(TASK INPUTS begins)

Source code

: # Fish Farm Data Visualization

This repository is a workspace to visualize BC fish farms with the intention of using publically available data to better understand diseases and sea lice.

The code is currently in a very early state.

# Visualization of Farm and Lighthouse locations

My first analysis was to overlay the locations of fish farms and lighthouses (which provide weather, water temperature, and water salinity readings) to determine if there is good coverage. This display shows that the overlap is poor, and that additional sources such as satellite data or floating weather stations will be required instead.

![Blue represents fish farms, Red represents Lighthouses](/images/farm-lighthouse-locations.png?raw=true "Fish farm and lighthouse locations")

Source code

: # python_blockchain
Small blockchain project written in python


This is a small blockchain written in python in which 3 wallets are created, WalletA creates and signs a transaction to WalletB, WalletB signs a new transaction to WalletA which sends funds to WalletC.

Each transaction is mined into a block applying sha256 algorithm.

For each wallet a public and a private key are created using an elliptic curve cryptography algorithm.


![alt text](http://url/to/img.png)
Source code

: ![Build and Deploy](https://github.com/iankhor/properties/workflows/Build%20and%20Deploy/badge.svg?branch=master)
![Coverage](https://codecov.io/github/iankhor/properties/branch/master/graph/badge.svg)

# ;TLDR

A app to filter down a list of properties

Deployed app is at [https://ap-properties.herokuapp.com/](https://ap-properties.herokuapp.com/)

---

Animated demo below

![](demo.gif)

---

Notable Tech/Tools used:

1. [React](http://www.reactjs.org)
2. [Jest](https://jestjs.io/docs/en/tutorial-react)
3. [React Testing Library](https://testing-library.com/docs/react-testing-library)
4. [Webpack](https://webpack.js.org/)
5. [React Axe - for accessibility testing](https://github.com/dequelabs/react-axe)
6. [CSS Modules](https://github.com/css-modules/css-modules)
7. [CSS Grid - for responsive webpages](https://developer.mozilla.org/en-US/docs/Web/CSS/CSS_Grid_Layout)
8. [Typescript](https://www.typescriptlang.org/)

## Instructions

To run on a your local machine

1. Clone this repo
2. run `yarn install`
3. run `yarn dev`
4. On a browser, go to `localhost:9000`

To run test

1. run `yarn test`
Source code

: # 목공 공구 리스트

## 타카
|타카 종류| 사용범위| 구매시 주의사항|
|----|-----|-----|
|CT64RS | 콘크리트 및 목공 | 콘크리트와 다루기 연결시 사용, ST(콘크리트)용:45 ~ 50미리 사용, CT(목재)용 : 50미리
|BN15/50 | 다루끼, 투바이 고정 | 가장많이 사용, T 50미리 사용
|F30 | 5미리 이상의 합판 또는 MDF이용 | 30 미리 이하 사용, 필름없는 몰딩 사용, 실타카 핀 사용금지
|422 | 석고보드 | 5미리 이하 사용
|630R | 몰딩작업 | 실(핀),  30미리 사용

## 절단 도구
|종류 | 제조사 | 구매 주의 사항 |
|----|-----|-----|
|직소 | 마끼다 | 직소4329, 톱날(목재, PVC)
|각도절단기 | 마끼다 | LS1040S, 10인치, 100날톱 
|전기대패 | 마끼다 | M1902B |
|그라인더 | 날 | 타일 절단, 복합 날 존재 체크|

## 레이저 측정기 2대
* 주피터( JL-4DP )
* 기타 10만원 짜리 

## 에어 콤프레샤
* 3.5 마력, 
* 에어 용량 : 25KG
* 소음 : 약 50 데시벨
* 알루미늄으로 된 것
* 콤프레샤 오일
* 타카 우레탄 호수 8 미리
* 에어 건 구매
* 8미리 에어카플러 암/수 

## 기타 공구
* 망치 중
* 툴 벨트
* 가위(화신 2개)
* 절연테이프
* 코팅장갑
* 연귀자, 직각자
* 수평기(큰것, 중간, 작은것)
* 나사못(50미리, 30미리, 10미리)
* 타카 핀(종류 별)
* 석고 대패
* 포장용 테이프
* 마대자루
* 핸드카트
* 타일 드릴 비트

(TASK INPUTS ends)

▶ _TASK OBJECTIVE_: Return, word for word, the lines of the data above from the line with "This repository is" through the line with "# Visualization of", inclusive.

▶ _ANSWER TO THIS PROBLEM_:
This repository is a workspace to visualize BC fish farms with the intention of using publically available data to better understand diseases and sea lice.

The code is currently in a very early state.

# Visualization of Farm and Lighthouse locations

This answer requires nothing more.